A Care Leaver’s Reflection on Othering

I have spent a lot of time reflecting on one quiet truth that we care leavers have sometimes grown up Othering ourselves.

Not because we want to. Not because we believe we are less than.

But because we come from systems where being “different” is how we were identified, described, and often even supported and somewhere along the line, we started to believe it.


That our pain was unusual.

That our gaps were greater.

That our stories needed to be hidden or packaged just right to be accepted.


This blog is not about blaming others. It's about understanding ourselves.

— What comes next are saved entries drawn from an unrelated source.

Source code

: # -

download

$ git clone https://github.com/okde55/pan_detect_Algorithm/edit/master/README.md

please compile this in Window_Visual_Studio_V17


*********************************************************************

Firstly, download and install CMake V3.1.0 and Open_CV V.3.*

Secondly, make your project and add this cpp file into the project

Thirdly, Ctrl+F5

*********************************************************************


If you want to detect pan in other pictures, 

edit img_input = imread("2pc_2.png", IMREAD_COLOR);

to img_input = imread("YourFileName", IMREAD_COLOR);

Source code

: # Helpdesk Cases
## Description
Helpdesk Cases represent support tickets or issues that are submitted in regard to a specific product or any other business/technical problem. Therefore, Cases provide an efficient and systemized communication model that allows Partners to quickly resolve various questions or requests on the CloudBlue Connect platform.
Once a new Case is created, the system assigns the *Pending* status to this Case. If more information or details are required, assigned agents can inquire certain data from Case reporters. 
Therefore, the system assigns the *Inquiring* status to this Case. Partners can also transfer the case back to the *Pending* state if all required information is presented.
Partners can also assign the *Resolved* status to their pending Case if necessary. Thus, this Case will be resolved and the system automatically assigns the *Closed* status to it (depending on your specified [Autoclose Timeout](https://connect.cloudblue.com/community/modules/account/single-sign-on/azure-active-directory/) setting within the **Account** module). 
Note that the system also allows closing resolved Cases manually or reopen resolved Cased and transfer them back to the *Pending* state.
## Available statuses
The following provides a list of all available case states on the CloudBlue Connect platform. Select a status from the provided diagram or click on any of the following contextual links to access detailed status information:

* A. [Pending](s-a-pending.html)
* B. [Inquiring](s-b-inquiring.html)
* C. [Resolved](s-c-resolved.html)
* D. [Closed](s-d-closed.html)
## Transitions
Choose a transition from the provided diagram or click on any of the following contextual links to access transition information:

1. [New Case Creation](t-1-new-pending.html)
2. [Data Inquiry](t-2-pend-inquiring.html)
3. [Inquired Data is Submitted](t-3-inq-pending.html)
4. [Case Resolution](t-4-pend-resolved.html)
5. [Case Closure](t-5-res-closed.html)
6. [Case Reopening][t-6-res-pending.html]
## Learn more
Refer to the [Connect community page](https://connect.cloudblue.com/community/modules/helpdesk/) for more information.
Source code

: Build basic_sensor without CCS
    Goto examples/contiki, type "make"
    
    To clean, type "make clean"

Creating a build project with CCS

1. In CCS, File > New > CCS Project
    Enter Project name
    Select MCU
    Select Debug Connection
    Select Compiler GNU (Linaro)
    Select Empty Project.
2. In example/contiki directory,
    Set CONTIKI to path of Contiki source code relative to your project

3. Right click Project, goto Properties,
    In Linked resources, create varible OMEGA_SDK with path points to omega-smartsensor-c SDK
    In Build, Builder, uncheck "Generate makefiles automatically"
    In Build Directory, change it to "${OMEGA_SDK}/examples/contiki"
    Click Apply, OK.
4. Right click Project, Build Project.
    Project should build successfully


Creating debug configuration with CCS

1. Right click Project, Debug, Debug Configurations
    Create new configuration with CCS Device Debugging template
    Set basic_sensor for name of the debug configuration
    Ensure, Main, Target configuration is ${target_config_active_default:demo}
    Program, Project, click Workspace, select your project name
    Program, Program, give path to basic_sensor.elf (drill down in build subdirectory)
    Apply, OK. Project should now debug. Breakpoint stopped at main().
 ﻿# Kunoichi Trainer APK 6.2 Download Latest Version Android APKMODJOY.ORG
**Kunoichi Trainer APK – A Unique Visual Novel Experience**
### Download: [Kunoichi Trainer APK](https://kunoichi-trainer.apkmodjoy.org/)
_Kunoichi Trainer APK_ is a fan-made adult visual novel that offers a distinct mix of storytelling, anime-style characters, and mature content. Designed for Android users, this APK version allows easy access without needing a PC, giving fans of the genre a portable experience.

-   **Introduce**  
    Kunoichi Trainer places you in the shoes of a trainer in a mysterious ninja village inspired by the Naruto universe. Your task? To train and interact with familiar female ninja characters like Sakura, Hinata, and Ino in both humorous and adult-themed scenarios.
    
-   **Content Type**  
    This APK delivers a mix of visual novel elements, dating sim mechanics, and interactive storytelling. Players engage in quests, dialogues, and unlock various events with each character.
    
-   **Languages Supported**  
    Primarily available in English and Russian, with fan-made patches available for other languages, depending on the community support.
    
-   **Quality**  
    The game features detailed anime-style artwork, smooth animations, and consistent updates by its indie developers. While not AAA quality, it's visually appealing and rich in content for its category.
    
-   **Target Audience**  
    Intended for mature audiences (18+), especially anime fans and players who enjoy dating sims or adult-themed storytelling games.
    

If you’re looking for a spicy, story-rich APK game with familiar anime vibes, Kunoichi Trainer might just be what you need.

It’s about affirming that while care experience is unique, we must also remember: life in families isn’t free from struggle either.


So how we begin Othering ourselves

Growing up in care, whether it was foster care, institutional care, or kinship care meant we learned to define ourselves in relation to a system - case files, staff roles, checklists, transitions, and assessments.


We often heard

These are your special needs.”

“You are from the system.”

“You’re doing well despite your background.”


So we began to see ourselves not as just young people but as young people with labels and somewhere deep inside, we internalized- “I’m not like them. I’m from care.” Without realizing it, we began Othering ourselves, even before society had the chance. We would enter a classroom and hesitate to share our story.

We’d apply for housing and dread being asked about family details. We’d walk into youth spaces and feel invisible unless our pain was made visible.


A session that changed my view


In 2024, during a National Care Leaver Workshop, a mentor had session on Concept "Othering" she shared example that created a deep pause that “Sometimes, we feel othered not because people want to exclude us but because we expect to be excluded. We carry that fear first.” That day, I began to reflect. When I walk into a room, am I entering as Surja, or as Surja, Care Leaver, outsider, different, watch out? The honest answer is most times, the second one. That moment helped me understand something crucial. If we continue to Other ourselves, we create space for others to see us that way too.


We often say, “They don’t understand, we grew up without families.” But as I have listened more and grown closer to people from different walks of life, I have learned family doesn’t always mean ease. Yes, our pain is valid. Yes, we have survived systems that were supposed to protect us. But families also hold:

Silence.

Abuse.

Abandonment.

Emotional absence.


We sometimes idealize family life because we didn’t have it. But when we believe our struggle is too different, we risk disconnecting from shared humanity. What if, instead of “I am different,” we began to say, “I come from care, and I carry deep strength and so do many others, from different kinds of pain.” That shift doesn’t erase our care experience. It adds depth to our understanding.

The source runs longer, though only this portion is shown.